According to the order, the subscriber or service provider or any person in charge of the computer resource will be bound to extend all facilities and technical assistance to the agencies. Failing to do so will invite a seven-year imprisonment and a fine.
The central agencies authorised by the government are Intelligence Bureau, Narcotics Control Bureau, Enforcement Directorate, Central Board of Direct Taxes, Directorate of Revenue Intelligence, Central Bureau of Investigation, National Investigation Agency, Cabinet Secretariat (R&AW), Directorate of Signal Intelligence (for service areas of Jammu & Kashmir, Northeast and Assam only) and Commissioner of Police, Delhi.
The government has authorised 10 government agencies to intercept. Monitor or decrypt "any information" in "any computer" according to the notification, the subscriber or service provider or any person in charge of the computer resource is bound to extend all facilities and technical assistance to the agencies.
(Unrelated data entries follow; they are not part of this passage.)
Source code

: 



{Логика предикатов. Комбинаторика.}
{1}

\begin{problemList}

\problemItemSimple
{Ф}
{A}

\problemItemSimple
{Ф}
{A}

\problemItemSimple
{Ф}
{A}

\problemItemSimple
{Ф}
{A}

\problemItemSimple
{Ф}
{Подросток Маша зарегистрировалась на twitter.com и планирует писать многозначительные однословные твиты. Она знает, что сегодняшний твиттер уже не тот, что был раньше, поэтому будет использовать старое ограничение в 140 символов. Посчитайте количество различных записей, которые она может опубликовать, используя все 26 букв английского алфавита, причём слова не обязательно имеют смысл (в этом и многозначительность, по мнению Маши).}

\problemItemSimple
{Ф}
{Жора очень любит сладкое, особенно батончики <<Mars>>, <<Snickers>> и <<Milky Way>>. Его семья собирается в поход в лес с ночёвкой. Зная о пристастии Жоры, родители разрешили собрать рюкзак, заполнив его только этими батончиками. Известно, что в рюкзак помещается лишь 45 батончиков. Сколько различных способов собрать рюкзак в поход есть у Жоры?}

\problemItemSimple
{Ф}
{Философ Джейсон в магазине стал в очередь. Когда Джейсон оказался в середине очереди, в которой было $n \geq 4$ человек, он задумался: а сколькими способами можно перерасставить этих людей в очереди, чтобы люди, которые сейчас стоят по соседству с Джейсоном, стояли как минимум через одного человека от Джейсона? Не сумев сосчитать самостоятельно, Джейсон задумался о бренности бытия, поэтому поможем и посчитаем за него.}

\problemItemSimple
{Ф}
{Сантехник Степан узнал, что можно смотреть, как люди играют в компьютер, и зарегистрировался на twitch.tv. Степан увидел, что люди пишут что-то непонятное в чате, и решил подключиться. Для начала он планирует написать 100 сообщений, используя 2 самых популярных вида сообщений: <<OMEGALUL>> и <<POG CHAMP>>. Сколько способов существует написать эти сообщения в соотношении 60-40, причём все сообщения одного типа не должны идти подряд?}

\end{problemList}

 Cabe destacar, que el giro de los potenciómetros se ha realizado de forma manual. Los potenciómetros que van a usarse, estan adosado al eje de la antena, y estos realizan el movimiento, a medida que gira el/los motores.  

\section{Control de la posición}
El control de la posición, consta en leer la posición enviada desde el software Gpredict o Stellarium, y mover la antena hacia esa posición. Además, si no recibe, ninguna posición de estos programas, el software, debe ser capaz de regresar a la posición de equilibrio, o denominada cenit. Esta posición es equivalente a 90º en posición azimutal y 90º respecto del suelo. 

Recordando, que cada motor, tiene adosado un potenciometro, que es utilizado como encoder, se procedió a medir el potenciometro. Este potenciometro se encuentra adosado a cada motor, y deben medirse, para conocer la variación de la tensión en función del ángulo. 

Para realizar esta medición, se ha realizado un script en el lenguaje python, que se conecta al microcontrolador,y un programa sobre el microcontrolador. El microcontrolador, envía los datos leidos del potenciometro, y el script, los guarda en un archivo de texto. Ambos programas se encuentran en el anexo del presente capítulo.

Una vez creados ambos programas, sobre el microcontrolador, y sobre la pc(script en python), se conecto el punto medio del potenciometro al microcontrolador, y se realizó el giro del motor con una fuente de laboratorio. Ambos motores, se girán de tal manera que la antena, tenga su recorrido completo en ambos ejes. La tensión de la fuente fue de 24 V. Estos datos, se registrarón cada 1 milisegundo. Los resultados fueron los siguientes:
Narendra Taneja, spokesperson, BJP; N S Nappinai, cyber law specialist; Sanjay Jha spokesperson, Congress; Tathagata Satpathy, MP-Lok Sabha; ML Sharma former special director, CBI; Mahua Moitra, leader, TMC and Gopal Sankaranarayanan, advocate, discuss the issue and its implication on right to privacy.
It was just to make it clear that only these 10 central agencies can intercept information from any computer, said Taneja.
"There is nothing new in it. It is the same what was brought in by the Congress party," he said.
The truth is that if you look at the political intentions of the government you tend to get worried, Sanjay Jha said. "This is the same government that went to the Supreme Court and said that we don’t have a right to privacy as a fundamental right and the fact that we don’t even have a right to our bodies so that tells you that where this government is clearly coming from," he said.
N S Nappinai said, "As a citizen, as a practitioner, I wouldn’t want surveillance by the state. Is this order really creating a surveillance state or emphasising it or increasing the possibility of the surveillance state I don’t really think so. I think it is more about the interpretation of it and that interpretation is layered possibly to suite each person’s perception. My take on this is very simple that section 69 provision was already there."
Section 69 was amended in 2009 and rules were framed there under for interception and encryption etc. so it is not a new thing, said ML Sharma.
"This encryption of computer resource can be made only for five specific purposes – sovereignty and integrity of India, defense, security of states, Friendly relation for states, public order and prevention of crime. These are the only areas which can be targeted under this law. So some of the speakers were saying that your private conversation can be tapped, no it is not that,” Sharma said.